I'm trying to write a redirect irule but not having much joy.

 

 

 

The irule firstly needs to identify wireless clients then direct them to poolA

 

Then it needs to identify internal clients and direct them to poolB, but whilst redirecting to poolB also needs to check if the uri starts with / and ammend to /newuri

 

All external clients should go to poolA

 

 

 

The default resource on the VS is poolA.

 

We have a data group called Wireless with all relavant subnets identified.

 

 

 

What I have so far is:

 

 

 

when HTTP_REQUEST {

 

if { [matchclass [IP::remote_addr] equals $::Wireless] } {

 

pool PoolA

 

} elseif { [IP::addr [IP::client_addr]/16 equals 192.168.0.0] } {

 

pool poolB

 

}

 

}

 

 

 

This works well, I also have the following irule:

 

 

 

when HTTP_REQUEST {

 

if {[HTTP::uri] == "/"}{

 

HTTP::redirect "/newuri"

 

}

 

}

 

 

 

Which will happly replace the uri, what I need is the two combined but URI rewriting only for internal clients only.

 

6 Replies

  • I'm assuming you've tried just merging the two and it didn't work...but I'm not sure why it wouldn't. Have you done something like this?

     

    when HTTP_REQUEST {

    if { [matchclass [IP::remote_addr] equals $::Wireless] } {

    pool PoolA

    } elseif { [IP::addr [IP::client_addr]/16 equals 192.168.0.0] } {

    if {[HTTP::uri] == "/"}{

    HTTP::redirect "/newuri"

    return

    }

    pool poolB

    }

    }

  • Another option... does the rule have to do a redirect?

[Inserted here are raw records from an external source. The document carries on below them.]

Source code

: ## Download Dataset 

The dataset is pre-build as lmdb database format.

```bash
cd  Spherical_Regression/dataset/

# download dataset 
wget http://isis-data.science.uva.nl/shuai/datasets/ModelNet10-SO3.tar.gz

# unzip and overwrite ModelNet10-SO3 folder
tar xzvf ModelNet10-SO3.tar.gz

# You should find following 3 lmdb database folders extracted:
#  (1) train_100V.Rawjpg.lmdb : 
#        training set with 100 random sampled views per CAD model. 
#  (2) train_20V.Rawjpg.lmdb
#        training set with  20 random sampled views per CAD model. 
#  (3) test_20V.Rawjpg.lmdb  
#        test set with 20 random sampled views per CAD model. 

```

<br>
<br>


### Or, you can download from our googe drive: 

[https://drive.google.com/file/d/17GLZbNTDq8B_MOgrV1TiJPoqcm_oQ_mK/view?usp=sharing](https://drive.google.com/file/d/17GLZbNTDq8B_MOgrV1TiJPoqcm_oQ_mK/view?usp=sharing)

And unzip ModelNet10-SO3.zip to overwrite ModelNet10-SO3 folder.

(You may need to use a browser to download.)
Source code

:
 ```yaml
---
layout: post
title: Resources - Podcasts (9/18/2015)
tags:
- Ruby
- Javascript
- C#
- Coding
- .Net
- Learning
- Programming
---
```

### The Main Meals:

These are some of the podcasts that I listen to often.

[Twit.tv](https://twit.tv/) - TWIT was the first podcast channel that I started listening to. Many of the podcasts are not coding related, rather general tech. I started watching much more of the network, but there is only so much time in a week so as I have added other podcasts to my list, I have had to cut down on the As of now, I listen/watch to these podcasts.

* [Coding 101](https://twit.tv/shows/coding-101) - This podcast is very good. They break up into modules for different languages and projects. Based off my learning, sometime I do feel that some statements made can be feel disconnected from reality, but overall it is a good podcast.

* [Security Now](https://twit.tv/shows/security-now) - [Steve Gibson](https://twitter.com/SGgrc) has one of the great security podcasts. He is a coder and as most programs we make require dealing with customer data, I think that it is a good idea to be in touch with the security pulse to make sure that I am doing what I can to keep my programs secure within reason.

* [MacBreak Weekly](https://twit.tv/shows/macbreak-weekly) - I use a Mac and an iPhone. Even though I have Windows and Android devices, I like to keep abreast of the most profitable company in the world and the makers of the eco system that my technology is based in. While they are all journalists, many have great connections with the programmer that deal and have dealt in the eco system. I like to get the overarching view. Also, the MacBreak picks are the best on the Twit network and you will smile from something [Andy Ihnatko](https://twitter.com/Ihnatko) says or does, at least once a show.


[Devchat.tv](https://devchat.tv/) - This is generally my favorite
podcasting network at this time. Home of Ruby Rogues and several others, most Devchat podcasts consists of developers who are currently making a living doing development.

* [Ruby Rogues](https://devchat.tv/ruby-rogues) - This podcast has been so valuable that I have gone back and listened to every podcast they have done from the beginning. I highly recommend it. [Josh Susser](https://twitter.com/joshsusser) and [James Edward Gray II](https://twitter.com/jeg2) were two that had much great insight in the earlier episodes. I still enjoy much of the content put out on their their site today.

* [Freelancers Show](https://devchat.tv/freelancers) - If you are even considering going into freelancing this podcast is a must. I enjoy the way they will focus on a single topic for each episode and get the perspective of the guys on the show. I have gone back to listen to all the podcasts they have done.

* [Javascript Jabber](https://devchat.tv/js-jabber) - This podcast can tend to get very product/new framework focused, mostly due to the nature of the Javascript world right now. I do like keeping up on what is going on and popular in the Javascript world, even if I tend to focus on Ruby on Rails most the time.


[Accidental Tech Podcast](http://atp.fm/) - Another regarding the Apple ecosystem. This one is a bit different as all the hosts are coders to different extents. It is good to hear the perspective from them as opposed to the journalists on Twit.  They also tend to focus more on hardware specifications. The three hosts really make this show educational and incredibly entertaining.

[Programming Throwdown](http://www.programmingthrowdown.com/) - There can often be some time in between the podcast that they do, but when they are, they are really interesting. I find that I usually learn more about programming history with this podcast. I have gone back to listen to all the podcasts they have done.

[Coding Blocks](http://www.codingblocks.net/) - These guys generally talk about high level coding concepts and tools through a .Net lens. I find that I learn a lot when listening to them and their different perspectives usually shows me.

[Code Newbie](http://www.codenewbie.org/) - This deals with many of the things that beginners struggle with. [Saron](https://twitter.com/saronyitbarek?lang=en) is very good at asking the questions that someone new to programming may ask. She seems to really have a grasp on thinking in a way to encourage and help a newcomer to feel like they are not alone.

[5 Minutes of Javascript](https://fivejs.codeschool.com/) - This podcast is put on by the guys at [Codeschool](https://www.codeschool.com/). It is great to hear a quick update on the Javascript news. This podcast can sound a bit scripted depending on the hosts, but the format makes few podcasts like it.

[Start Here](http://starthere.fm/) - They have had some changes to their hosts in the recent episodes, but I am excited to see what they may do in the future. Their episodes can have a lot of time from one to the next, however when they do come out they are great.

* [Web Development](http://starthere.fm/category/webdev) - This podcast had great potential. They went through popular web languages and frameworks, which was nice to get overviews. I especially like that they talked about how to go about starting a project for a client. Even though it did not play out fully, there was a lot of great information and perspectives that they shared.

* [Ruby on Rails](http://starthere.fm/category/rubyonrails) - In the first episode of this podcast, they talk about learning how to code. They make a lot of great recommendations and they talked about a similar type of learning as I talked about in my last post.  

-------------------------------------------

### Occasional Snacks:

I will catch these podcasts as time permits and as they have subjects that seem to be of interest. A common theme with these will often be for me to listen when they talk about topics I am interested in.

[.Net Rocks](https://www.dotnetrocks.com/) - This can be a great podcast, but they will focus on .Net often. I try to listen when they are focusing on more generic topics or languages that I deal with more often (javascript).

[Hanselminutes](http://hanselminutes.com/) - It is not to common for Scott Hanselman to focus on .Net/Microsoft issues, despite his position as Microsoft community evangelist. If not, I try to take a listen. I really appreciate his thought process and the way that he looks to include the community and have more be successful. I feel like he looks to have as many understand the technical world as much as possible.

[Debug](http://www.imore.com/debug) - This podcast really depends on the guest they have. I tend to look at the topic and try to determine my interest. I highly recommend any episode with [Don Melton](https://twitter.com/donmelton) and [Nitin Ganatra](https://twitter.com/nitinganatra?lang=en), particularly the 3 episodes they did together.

Would it be okay if it just modified the URI on the way to the pool but didn't update the client's location?

    ...

    elseif { [IP::addr [IP::client_addr]/16 equals 192.168.0.0] } {

    if {[HTTP::uri] == "/"}{

    HTTP::uri "/newuri"

    }

    pool poolB

    }

    ...

  • Colin_Walker_12's avatar
    Colin_Walker_12
    Historic F5 Account
    What version are you running? I'm assuming version 9.x since you're still using matchclass. If that's the cast, and it were me, I'd write it something like this:

    
    when CLIENT_ACCEPTED {
      if { ([matchclass [IP::client_addr] equals $::Wireless]) || !([IP::addr [IP::client_addr] equals 192.168.0.0/16]) } {
        set pool "poolA"
      } else {
        set pool "poolB"
      }
    }
    
    when HTTP_REQUEST {
      if { ($pool eq "poolB") && ([HTTP::uri] eq "/")} {
         HTTP::redirect "/newuri"
      } else {
        pool $pool
      }
    }
    

    By doing all of the IP lookups in the CLIENT_ACCEPTED event you're saving a fair amount of cycles for every HTTP request past the first one, which is generally a lot since there are 35-50 requests required to load the average web page. Take into account browsing multiple pages per connection and you'll save a heap of resources by getting as much logic into CLIENT_ACCEPTED as you can. I also tightened up a couple of the logical statements, but that's just how they make sense to me, there are lots of options on how to write them.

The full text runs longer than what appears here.